Ed @ Tue Dec 15 said:


> Listen to Goldenthals "Sphere" sounds a LOT like that to me. (not saying Goldenthal didnt rip anyone off )



I don't know any of Goldenthal's scores, so I'll take a listen.



Ed @ Tue Dec 15 said:


> Sounds like real music



Thanks Ed, you couldn't have paid me a bigger compliment. I finally feel like I'm getting to the stage where I can listen to my mock ups without cringing at the samples and just enjoy the music. o-[][]-o 

Andy.


----------



## re-peat (Dec 15, 2009)

Frederick Russ @ Tue Dec 15 said:


> Great mockup Andy! Nice writing and sonics - real class.


Indeed. This is really very good.


----------



## NedK (Dec 16, 2009)

Beautiful work Andy. A real pleasure to hear.


----------



## germancomponist (Dec 16, 2009)

Yes, very beautiful work, Andy!

I have downloaded it


----------



## Alex Temple (Dec 17, 2009)

Excellent composition, great orchestration, and a formidable mockup! I hope you get to compose music for its own end more often.


----------



## leslieq (Dec 17, 2009)

Nice, it's so great to hear something other than a smash-n-grab drums track. Real skill and talent.

Really enjoyed it.


----------



## Andy B (Dec 17, 2009)

Thanks again for all of your comments.

Most of the strings are custom samples, though the solo 'cello is the LASS first desk.
Woodwind are a mixture of EWQLSO, VSL and custom (flute & oboe). 
Brass are a mixture of custom and SAM Orchestral Brass.
Percussion is all True Strike 1 & 2.

Thanks,

Andy


----------



## Sovereign (Dec 17, 2009)

This is just excellent, really love it!


----------



## Craig Sharmat (Dec 18, 2009)

Terrific Music!

Thanks for sharing this.


----------



## Marius Masalar (Dec 18, 2009)

This was truly wonderful to listen to, Andy. Great sonic painting and a very respectable musical voice.
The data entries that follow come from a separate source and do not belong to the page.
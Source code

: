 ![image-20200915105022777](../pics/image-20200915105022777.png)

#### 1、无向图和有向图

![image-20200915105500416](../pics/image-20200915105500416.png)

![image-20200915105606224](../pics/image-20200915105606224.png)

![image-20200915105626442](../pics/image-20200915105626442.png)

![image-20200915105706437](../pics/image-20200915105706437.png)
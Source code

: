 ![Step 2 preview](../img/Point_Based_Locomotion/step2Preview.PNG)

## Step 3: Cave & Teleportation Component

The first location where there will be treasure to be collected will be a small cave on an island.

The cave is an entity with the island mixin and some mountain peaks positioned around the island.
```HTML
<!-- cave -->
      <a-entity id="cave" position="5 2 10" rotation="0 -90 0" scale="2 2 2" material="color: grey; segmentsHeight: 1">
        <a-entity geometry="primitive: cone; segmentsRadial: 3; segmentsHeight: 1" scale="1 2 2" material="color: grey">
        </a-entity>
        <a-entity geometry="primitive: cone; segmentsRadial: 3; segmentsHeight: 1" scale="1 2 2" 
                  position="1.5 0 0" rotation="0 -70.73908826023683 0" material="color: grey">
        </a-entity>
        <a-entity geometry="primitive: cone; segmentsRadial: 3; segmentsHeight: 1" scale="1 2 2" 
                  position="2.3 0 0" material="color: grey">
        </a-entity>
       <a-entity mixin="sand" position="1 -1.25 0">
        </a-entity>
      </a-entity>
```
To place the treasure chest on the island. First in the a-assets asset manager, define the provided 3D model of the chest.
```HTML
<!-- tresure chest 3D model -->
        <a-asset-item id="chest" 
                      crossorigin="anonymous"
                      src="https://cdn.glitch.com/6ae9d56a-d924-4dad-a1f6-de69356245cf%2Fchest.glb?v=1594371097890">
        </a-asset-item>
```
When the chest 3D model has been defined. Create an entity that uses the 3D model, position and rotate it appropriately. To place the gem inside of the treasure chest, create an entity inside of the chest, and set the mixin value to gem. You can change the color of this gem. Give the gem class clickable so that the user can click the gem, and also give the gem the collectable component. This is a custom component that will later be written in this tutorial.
The mock-up is impeccable, and you've done a good job demonstrating that part of a mock-up's realism comes from good writing and not from some magical and nonexistant property of sound libraries to turn turds into beauties.

Really well done, thanks very much for sharing!


----------



## Steve Martin (Dec 19, 2009)

Hi Andrew,

this sounds just amazing! 

Wonderful writing for orchestra. 

Thanks for sharing this with us.


Steve :D


----------



## Mr Greg G (Dec 19, 2009)

One of the best orchestral mock ups I could hear in a long time!! Thanks and congrats! It's a shame it only lasts 3'30. 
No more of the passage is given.